Ramlogan slapped at another fly and missed. ‘What go happen tomorrow, sahib?’

Ganesh rose from the bench and dusted the seat of his trousers. ‘Oh, tomorrow is one big secret.’

Ramlogan rubbed his hands along the edge of the counter.

‘Why you crying?’

‘Oh, sahib, I is a poor man. You
must
feel sorry for me.’

‘Leela go be all right with me. You mustn’t cry for she.’

He found Leela in the kitchen, squatting before the low
chulha
fire, stirring boiling rice in a blue enamel pot.

‘Leela, I have a good mind to take off my belt and give you a good dose of blows before I even wash my hand or do anything else.’

She adjusted the veil over her head before turning to him. ‘What happen now, man?’

‘Girl, how you let all your father bad blood run in your veins, eh?
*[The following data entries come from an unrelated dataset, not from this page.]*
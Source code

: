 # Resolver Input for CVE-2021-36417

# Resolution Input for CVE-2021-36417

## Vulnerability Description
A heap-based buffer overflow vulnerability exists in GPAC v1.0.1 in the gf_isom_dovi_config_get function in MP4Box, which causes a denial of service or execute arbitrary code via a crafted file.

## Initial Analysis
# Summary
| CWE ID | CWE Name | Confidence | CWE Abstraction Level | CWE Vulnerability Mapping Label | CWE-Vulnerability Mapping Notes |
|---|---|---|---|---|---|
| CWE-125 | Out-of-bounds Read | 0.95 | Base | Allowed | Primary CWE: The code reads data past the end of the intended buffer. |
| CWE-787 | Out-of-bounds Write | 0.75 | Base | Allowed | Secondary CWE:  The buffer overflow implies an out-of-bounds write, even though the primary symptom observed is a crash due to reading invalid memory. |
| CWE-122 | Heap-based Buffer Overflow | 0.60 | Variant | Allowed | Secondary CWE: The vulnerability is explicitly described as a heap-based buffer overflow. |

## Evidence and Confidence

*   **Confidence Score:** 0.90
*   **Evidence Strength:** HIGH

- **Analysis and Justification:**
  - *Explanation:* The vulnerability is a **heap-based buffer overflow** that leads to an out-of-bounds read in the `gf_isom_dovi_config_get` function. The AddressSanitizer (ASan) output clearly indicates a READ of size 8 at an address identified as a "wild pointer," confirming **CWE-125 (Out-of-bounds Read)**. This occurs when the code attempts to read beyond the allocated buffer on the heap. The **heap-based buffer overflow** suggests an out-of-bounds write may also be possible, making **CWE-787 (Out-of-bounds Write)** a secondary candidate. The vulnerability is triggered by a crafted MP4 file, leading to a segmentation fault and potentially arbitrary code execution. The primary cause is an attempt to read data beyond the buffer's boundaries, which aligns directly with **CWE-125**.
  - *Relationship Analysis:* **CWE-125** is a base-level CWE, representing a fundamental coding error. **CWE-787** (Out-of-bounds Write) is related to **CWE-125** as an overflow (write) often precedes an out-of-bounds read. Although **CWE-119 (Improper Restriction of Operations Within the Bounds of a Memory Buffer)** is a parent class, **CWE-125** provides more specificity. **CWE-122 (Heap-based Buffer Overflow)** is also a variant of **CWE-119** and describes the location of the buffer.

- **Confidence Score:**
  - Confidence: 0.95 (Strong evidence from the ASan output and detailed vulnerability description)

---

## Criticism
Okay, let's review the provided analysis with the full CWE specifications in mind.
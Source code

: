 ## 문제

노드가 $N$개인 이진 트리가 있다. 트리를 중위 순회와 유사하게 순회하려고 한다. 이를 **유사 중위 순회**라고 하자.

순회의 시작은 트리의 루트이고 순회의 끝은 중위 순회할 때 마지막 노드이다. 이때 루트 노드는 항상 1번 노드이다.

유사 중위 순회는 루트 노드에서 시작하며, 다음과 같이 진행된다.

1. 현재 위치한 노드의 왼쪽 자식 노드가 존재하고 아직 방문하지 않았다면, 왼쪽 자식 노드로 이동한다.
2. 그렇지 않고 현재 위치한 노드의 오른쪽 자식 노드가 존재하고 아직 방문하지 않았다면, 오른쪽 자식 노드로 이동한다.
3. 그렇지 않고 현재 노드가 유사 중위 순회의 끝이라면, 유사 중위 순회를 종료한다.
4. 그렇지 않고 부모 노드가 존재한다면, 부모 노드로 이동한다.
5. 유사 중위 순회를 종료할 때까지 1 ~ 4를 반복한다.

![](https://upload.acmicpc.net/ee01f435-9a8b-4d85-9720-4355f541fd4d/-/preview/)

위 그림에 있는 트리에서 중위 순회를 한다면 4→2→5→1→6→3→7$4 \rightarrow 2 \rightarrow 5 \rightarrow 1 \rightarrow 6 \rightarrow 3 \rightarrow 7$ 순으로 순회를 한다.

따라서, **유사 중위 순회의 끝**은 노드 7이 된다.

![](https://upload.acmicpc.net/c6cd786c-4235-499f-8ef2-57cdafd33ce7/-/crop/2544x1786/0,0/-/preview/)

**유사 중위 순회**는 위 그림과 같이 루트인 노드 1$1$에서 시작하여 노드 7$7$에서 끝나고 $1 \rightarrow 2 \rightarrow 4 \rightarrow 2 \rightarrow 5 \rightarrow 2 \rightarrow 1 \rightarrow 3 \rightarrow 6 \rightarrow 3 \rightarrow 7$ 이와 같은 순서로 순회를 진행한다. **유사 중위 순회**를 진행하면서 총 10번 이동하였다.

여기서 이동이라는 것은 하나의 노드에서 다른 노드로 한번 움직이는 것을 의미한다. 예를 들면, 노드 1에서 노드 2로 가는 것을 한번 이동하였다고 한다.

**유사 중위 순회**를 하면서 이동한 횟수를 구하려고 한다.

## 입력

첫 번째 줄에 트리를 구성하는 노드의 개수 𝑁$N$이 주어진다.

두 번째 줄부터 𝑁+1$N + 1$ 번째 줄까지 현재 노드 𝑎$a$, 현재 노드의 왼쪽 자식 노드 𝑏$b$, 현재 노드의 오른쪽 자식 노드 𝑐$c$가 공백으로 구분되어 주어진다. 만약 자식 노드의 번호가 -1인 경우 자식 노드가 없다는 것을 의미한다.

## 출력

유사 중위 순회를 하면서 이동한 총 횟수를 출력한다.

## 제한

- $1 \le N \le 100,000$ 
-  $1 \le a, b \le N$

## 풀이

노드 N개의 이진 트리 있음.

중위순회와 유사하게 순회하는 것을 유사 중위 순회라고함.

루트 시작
How you playing you don’t know what happen, when you know that you run around telling Tom, Dick, and Harry my business?’

She faced the
chulha
again and stirred the pot. ‘Man, if we start quarrelling now, the rice go boil too soft and you know you don’t like it like that.’

‘All right, but I go want you answer me later on.’

After the meal she confessed and he surprised her by not beating her.

So she was emboldened to ask, ‘Man, what you do with Pa photo?’

‘I think I settle your father. Tomorrow it wouldn’t have one man in Trinidad who wouldn’t know about him. Look, Leela, if you start this crying again, I go make you taste my hand again. Start packing. Tomorrow self we moving to Fuente Grove.’